AIM OF THE EXERCISE – Could you copy every record below exactly as it is written?

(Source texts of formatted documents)
++++++

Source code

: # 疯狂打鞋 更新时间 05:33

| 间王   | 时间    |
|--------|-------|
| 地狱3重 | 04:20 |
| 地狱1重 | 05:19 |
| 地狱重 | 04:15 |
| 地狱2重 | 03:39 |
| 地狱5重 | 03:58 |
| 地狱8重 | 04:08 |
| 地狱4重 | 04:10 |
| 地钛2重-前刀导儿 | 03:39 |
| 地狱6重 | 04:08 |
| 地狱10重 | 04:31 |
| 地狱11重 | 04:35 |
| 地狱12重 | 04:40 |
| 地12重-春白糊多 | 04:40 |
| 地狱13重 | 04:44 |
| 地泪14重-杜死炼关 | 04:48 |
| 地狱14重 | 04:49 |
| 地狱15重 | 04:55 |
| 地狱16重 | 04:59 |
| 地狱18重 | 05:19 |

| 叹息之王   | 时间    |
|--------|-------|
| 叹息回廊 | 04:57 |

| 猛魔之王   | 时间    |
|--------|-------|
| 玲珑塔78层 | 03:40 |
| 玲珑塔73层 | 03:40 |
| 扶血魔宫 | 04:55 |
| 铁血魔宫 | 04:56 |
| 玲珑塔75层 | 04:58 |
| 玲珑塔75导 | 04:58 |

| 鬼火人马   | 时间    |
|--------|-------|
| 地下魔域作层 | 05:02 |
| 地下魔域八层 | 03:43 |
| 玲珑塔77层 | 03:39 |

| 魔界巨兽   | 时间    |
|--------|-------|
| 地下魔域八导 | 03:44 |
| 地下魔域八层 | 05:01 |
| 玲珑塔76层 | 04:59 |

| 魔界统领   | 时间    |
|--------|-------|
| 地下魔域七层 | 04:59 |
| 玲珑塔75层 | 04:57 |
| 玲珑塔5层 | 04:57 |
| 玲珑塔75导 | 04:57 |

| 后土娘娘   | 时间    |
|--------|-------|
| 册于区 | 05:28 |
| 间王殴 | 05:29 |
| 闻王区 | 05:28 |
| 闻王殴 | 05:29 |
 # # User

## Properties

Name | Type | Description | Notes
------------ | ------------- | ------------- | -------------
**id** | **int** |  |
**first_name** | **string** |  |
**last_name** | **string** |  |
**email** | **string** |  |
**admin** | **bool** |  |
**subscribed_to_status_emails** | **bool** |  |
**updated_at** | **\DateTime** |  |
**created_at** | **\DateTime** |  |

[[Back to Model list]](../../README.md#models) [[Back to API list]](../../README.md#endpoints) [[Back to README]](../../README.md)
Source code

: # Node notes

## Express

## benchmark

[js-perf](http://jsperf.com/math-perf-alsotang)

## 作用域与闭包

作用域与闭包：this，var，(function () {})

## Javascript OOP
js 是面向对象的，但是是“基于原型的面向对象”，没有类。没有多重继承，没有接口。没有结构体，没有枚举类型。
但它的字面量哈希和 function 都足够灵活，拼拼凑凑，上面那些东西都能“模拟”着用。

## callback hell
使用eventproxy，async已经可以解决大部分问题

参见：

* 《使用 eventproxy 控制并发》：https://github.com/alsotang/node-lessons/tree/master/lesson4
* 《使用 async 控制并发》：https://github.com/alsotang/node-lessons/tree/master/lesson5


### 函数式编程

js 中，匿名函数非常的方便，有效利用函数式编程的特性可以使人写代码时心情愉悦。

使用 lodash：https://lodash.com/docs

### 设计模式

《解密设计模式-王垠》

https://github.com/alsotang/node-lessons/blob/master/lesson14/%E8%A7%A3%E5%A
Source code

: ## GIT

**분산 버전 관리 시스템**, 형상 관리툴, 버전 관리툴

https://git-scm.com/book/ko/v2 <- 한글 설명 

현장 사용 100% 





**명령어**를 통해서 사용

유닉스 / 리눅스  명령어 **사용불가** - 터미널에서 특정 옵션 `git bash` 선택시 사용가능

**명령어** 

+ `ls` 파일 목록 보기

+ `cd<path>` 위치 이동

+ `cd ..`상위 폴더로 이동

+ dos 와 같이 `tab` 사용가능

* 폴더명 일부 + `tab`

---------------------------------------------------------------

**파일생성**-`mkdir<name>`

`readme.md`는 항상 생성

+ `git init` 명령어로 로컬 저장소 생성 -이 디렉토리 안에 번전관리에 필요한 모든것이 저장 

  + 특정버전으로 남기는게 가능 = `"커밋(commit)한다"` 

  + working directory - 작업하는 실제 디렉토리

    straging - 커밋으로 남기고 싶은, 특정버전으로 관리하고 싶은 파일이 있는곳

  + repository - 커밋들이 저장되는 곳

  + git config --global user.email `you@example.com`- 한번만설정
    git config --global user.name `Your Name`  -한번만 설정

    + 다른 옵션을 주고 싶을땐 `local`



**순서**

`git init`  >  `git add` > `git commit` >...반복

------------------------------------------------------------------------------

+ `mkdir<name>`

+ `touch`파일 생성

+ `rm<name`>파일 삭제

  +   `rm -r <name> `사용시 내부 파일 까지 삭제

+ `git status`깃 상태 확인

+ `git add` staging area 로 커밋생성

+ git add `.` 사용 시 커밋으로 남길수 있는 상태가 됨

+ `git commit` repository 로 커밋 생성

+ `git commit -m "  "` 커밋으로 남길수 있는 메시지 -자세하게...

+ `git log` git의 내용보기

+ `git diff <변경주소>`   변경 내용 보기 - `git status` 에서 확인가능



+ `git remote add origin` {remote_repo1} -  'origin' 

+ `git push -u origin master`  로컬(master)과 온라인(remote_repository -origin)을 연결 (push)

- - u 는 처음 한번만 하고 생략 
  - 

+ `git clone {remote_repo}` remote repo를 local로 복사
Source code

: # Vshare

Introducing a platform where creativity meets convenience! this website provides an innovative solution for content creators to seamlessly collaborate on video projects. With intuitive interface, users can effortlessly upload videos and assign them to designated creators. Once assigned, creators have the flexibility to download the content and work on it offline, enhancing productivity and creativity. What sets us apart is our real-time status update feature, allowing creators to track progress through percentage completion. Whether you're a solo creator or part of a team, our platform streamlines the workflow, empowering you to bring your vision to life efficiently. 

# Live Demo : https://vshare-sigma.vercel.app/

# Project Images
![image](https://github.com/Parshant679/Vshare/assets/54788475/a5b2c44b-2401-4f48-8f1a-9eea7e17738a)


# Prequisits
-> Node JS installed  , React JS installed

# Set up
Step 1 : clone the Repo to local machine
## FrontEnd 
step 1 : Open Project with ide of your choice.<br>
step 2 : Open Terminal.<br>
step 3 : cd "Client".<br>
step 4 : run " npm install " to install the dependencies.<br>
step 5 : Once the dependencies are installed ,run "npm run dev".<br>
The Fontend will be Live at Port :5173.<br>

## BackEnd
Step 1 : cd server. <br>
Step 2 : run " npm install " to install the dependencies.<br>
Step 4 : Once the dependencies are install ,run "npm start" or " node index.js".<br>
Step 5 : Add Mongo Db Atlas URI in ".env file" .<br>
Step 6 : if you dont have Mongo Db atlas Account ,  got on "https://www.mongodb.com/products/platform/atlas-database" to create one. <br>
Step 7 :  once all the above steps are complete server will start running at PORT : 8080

++++++

RESPONSE BOX –
Source code

: # 疯狂打鞋 更新时间 05:33

| 间王   | 时间    |
|--------|-------|
| 地狱3重 | 04:20 |
| 地狱1重 | 05:19 |
| 地狱重 | 04:15 |
| 地狱2重 | 03:39 |
| 地狱5重 | 03:58 |
| 地狱8重 | 04:08 |
| 地狱4重 | 04:10 |
| 地钛2重-前刀导儿 | 03:39 |
| 地狱6重 | 04:08 |
| 地狱10重 | 04:31 |
| 地狱11重 | 04:35 |
| 地狱12重 | 04:40 |
| 地12重-春白糊多 | 04:40 |
| 地狱13重 | 04:44 |
| 地泪14重-杜死炼关 | 04:48 |
| 地狱14重 | 04:49 |
| 地狱15重 | 04:55 |
| 地狱16重 | 04:59 |
| 地狱18重 | 05:19 |

| 叹息之王   | 时间    |
|--------|-------|
| 叹息回廊 | 04:57 |

| 猛魔之王   | 时间    |
|--------|-------|
| 玲珑塔78层 | 03:40 |
| 玲珑塔73层 | 03:40 |
| 扶血魔宫 | 04:55 |
| 铁血魔宫 | 04:56 |
| 玲珑塔75层 | 04:58 |
| 玲珑塔75导 | 04:58 |

| 鬼火人马   | 时间    |
|--------|-------|
| 地下魔域作层 | 05:02 |
| 地下魔域八层 | 03:43 |
| 玲珑塔77层 | 03:39 |

| 魔界巨兽   | 时间    |
|--------|-------|
| 地下魔域八导 | 03:44 |
| 地下魔域八层 | 05:01 |
| 玲珑塔76层 | 04:59 |

| 魔界统领   | 时间    |
|--------|-------|
| 地下魔域七层 | 04:59 |
| 玲珑塔75层 | 04:57 |
| 玲珑塔5层 | 04:57 |
| 玲珑塔75导 | 04:57 |

| 后土娘娘   | 时间    |
|--------|-------|
| 册于区 | 05:28 |
| 间王殴 | 05:29 |
| 闻王区 | 05:28 |
| 闻王殴 | 05:29 |
 # # User

## Properties

Name | Type | Description | Notes
------------ | ------------- | ------------- | -------------
**id** | **int** |  |
**first_name** | **string** |  |
**last_name** | **string** |  |
**email** | **string** |  |
**admin** | **bool** |  |
**subscribed_to_status_emails** | **bool** |  |
**updated_at** | **\DateTime** |  |
**created_at** | **\DateTime** |  |

[[Back to Model list]](../../README.md#models) [[Back to API list]](../../README.md#endpoints) [[Back to README]](../../README.md)
Source code

: # Node notes

## Express

## benchmark

[js-perf](http://jsperf.com/math-perf-alsotang)

## 作用域与闭包

作用域与闭包：this，var，(function () {})

## Javascript OOP
js 是面向对象的，但是是“基于原型的面向对象”，没有类。没有多重继承，没有接口。没有结构体，没有枚举类型。
但它的字面量哈希和 function 都足够灵活，拼拼凑凑，上面那些东西都能“模拟”着用。

## callback hell
使用eventproxy，async已经可以解决大部分问题

参见：

* 《使用 eventproxy 控制并发》：https://github.com/alsotang/node-lessons/tree/master/lesson4
* 《使用 async 控制并发》：https://github.com/alsotang/node-lessons/tree/master/lesson5


### 函数式编程

js 中，匿名函数非常的方便，有效利用函数式编程的特性可以使人写代码时心情愉悦。

使用 lodash：https://lodash.com/docs

### 设计模式

《解密设计模式-王垠》

https://github.com/alsotang/node-lessons/blob/master/lesson14/%E8%A7%A3%E5%A
Source code

: ## GIT

**분산 버전 관리 시스템**, 형상 관리툴, 버전 관리툴

https://git-scm.com/book/ko/v2 <- 한글 설명 

현장 사용 100% 





**명령어**를 통해서 사용

유닉스 / 리눅스  명령어 **사용불가** - 터미널에서 특정 옵션 `git bash` 선택시 사용가능

**명령어** 

+ `ls` 파일 목록 보기

+ `cd<path>` 위치 이동

+ `cd ..`상위 폴더로 이동

+ dos 와 같이 `tab` 사용가능

* 폴더명 일부 + `tab`

---------------------------------------------------------------

**파일생성**-`mkdir<name>`

`readme.md`는 항상 생성

+ `git init` 명령어로 로컬 저장소 생성 -이 디렉토리 안에 번전관리에 필요한 모든것이 저장 

  + 특정버전으로 남기는게 가능 = `"커밋(commit)한다"` 

  + working directory - 작업하는 실제 디렉토리

    straging - 커밋으로 남기고 싶은, 특정버전으로 관리하고 싶은 파일이 있는곳

  + repository - 커밋들이 저장되는 곳

  + git config --global user.email `you@example.com`- 한번만설정
    git config --global user.name `Your Name`  -한번만 설정

    + 다른 옵션을 주고 싶을땐 `local`



**순서**

`git init`  >  `git add` > `git commit` >...반복

------------------------------------------------------------------------------

+ `mkdir<name>`

+ `touch`파일 생성

+ `rm<name`>파일 삭제

  +   `rm -r <name> `사용시 내부 파일 까지 삭제

+ `git status`깃 상태 확인

+ `git add` staging area 로 커밋생성

+ git add `.` 사용 시 커밋으로 남길수 있는 상태가 됨

+ `git commit` repository 로 커밋 생성

+ `git commit -m "  "` 커밋으로 남길수 있는 메시지 -자세하게...

+ `git log` git의 내용보기

+ `git diff <변경주소>`   변경 내용 보기 - `git status` 에서 확인가능



+ `git remote add origin` {remote_repo1} -  'origin' 

+ `git push -u origin master`  로컬(master)과 온라인(remote_repository -origin)을 연결 (push)

- - u 는 처음 한번만 하고 생략 
  - 

+ `git clone {remote_repo}` remote repo를 local로 복사
Source code

: # Vshare

Introducing a platform where creativity meets convenience! this website provides an innovative solution for content creators to seamlessly collaborate on video projects. With intuitive interface, users can effortlessly upload videos and assign them to designated creators. Once assigned, creators have the flexibility to download the content and work on it offline, enhancing productivity and creativity. What sets us apart is our real-time status update feature, allowing creators to track progress through percentage completion. Whether you're a solo creator or part of a team, our platform streamlines the workflow, empowering you to bring your vision to life efficiently. 

# Live Demo : https://vshare-sigma.vercel.app/

# Project Images
![image](https://github.com/Parshant679/Vshare/assets/54788475/a5b2c44b-2401-4f48-8f1a-9eea7e17738a)


# Prequisits
-> Node JS installed  , React JS installed

# Set up
Step 1 : clone the Repo to local machine
## FrontEnd 
step 1 : Open Project with ide of your choice.<br>
step 2 : Open Terminal.<br>
step 3 : cd "Client".<br>
step 4 : run " npm install " to install the dependencies.<br>
step 5 : Once the dependencies are installed ,run "npm run dev".<br>
The Fontend will be Live at Port :5173.<br>

## BackEnd
Step 1 : cd server. <br>
Step 2 : run " npm install " to install the dependencies.<br>
Step 4 : Once the dependencies are install ,run "npm start" or " node index.js".<br>
Step 5 : Add Mongo Db Atlas URI in ".env file" .<br>
Step 6 : if you dont have Mongo Db atlas Account ,  got on "https://www.mongodb.com/products/platform/atlas-database" to create one. <br>
Step 7 :  once all the above steps are complete server will start running at PORT : 8080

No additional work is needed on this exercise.